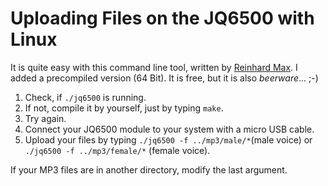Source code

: # Uploading Files on the JQ6500 with Linux

It is quite easy with this command line tool, written by [Reinhard Max](https://chiselapp.com/user/rmax/repository/jq6500).  I added a precompiled version (64 Bit). It is free, but it is also *beerware*... ;-)  

1. Check, if ``` ./jq6500 ``` is running.  
2. If not, compile it by yourself, just by typing ``` make ```. 
3. Try again.
4. Connect your JQ6500 module to your system with a micro USB cable.  
5. Upload your files by typing ``` ./jq6500 -f ../mp3/male/* ```(male voice)  or ``` ./jq6500 -f ../mp3/female/* ``` (female voice).  

If your MP3 files are in another directory, modify the last argument.  

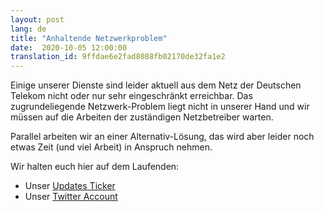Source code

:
 ```yaml
---
layout: post
lang: de
title: "Anhaltende Netzwerkproblem"
date:  2020-10-05 12:00:00
translation_id: 9ffdae6e2fad8088fb02170de32fa1e2
---
```


Einige unserer Dienste sind leider aktuell aus dem Netz der Deutschen Telekom nicht oder nur sehr eingeschränkt erreichbar. Das zugrundeliegende Netzwerk-Problem liegt nicht in unserer Hand und wir müssen auf die Arbeiten der zuständigen Netzbetreiber warten.

Parallel arbeiten wir an einer Alternativ-Lösung, das wird aber leider noch etwas Zeit (und viel Arbeit) in Anspruch nehmen.

Wir halten euch hier auf dem Laufenden:
* Unser [Updates Ticker](https://updates.systemli.org/)
* Unser [Twitter Account](https://twitter.com/systemli)
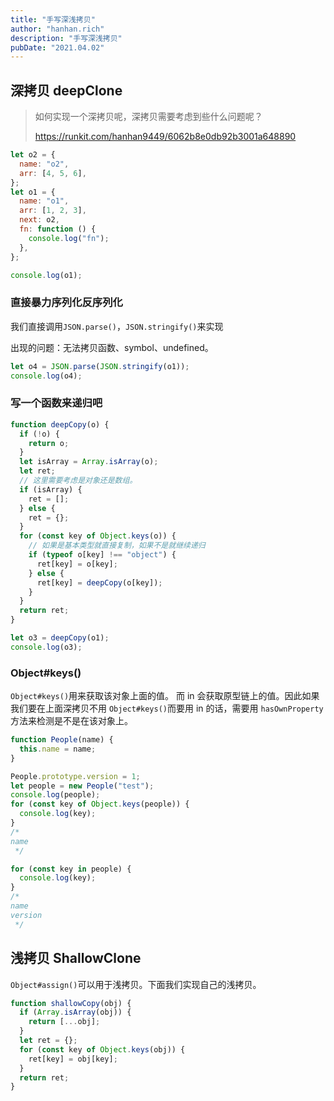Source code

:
 ```yaml
---
title: "手写深浅拷贝"
author: "hanhan.rich"
description: "手写深浅拷贝"
pubDate: "2021.04.02"
---
```


## 深拷贝 deepClone

> 如何实现一个深拷贝呢，深拷贝需要考虑到些什么问题呢？
>
> https://runkit.com/hanhan9449/6062b8e0db92b3001a648890

```javascript
let o2 = {
  name: "o2",
  arr: [4, 5, 6],
};
let o1 = {
  name: "o1",
  arr: [1, 2, 3],
  next: o2,
  fn: function () {
    console.log("fn");
  },
};

console.log(o1);
```

### 直接暴力序列化反序列化

我们直接调用`JSON.parse()`，`JSON.stringify()`来实现

出现的问题：无法拷贝函数、symbol、undefined。

```javascript
let o4 = JSON.parse(JSON.stringify(o1));
console.log(o4);
```

### 写一个函数来递归吧

```javascript
function deepCopy(o) {
  if (!o) {
    return o;
  }
  let isArray = Array.isArray(o);
  let ret;
  // 这里需要考虑是对象还是数组。
  if (isArray) {
    ret = [];
  } else {
    ret = {};
  }
  for (const key of Object.keys(o)) {
    // 如果是基本类型就直接复制，如果不是就继续递归
    if (typeof o[key] !== "object") {
      ret[key] = o[key];
    } else {
      ret[key] = deepCopy(o[key]);
    }
  }
  return ret;
}

let o3 = deepCopy(o1);
console.log(o3);
```

### Object#keys()

`Object#keys()`用来获取该对象上面的值。 而 in 会获取原型链上的值。因此如果我们要在上面深拷贝不用 `Object#keys()`而要用 in 的话，需要用 `hasOwnProperty` 方法来检测是不是在该对象上。

```javascript
function People(name) {
  this.name = name;
}

People.prototype.version = 1;
let people = new People("test");
console.log(people);
for (const key of Object.keys(people)) {
  console.log(key);
}
/*
name
 */

for (const key in people) {
  console.log(key);
}
/*
name
version
 */
```

## 浅拷贝 ShallowClone

`Object#assign()`可以用于浅拷贝。下面我们实现自己的浅拷贝。

```javascript
function shallowCopy(obj) {
  if (Array.isArray(obj)) {
    return [...obj];
  }
  let ret = {};
  for (const key of Object.keys(obj)) {
    ret[key] = obj[key];
  }
  return ret;
}
```
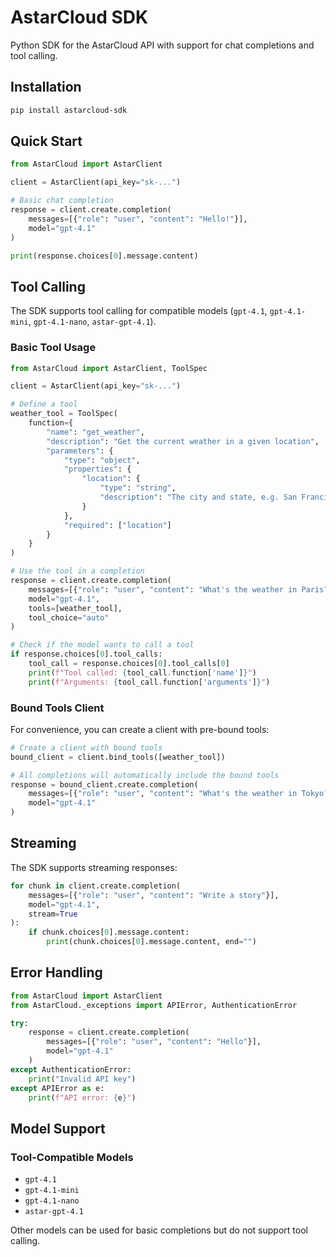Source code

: # AstarCloud SDK

Python SDK for the AstarCloud API with support for chat completions and tool calling.

## Installation

```bash
pip install astarcloud-sdk
```

## Quick Start

```python
from AstarCloud import AstarClient

client = AstarClient(api_key="sk-...")

# Basic chat completion
response = client.create.completion(
    messages=[{"role": "user", "content": "Hello!"}],
    model="gpt-4.1"
)

print(response.choices[0].message.content)
```

## Tool Calling

The SDK supports tool calling for compatible models (`gpt-4.1`, `gpt-4.1-mini`, `gpt-4.1-nano`, `astar-gpt-4.1`).

### Basic Tool Usage

```python
from AstarCloud import AstarClient, ToolSpec

client = AstarClient(api_key="sk-...")

# Define a tool
weather_tool = ToolSpec(
    function={
        "name": "get_weather",
        "description": "Get the current weather in a given location",
        "parameters": {
            "type": "object",
            "properties": {
                "location": {
                    "type": "string",
                    "description": "The city and state, e.g. San Francisco, CA"
                }
            },
            "required": ["location"]
        }
    }
)

# Use the tool in a completion
response = client.create.completion(
    messages=[{"role": "user", "content": "What's the weather in Paris?"}],
    model="gpt-4.1",
    tools=[weather_tool],
    tool_choice="auto"
)

# Check if the model wants to call a tool
if response.choices[0].tool_calls:
    tool_call = response.choices[0].tool_calls[0]
    print(f"Tool called: {tool_call.function['name']}")
    print(f"Arguments: {tool_call.function['arguments']}")
```

### Bound Tools Client

For convenience, you can create a client with pre-bound tools:

```python
# Create a client with bound tools
bound_client = client.bind_tools([weather_tool])

# All completions will automatically include the bound tools
response = bound_client.create.completion(
    messages=[{"role": "user", "content": "What's the weather in Tokyo?"}],
    model="gpt-4.1"
)
```

## Streaming

The SDK supports streaming responses:

```python
for chunk in client.create.completion(
    messages=[{"role": "user", "content": "Write a story"}],
    model="gpt-4.1",
    stream=True
):
    if chunk.choices[0].message.content:
        print(chunk.choices[0].message.content, end="")
```

## Error Handling

```python
from AstarCloud import AstarClient
from AstarCloud._exceptions import APIError, AuthenticationError

try:
    response = client.create.completion(
        messages=[{"role": "user", "content": "Hello"}],
        model="gpt-4.1"
    )
except AuthenticationError:
    print("Invalid API key")
except APIError as e:
    print(f"API error: {e}")
```

## Model Support

### Tool-Compatible Models
- `gpt-4.1`
- `gpt-4.1-mini`
- `gpt-4.1-nano`
- `astar-gpt-4.1`

Other models can be used for basic completions but do not support tool calling.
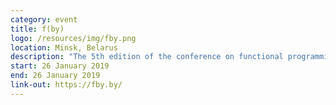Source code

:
 ```yaml
---
category: event
title: f(by)
logo: /resources/img/fby.png
location: Minsk, Belarus
description: "The 5th edition of the conference on functional programming in Minsk, Belarus."
start: 26 January 2019
end: 26 January 2019
link-out: https://fby.by/
---
```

:::

■ **Task to carry out**
Write only the number of lines in the data where the word "JSON" occurs.

■ **Task result**
2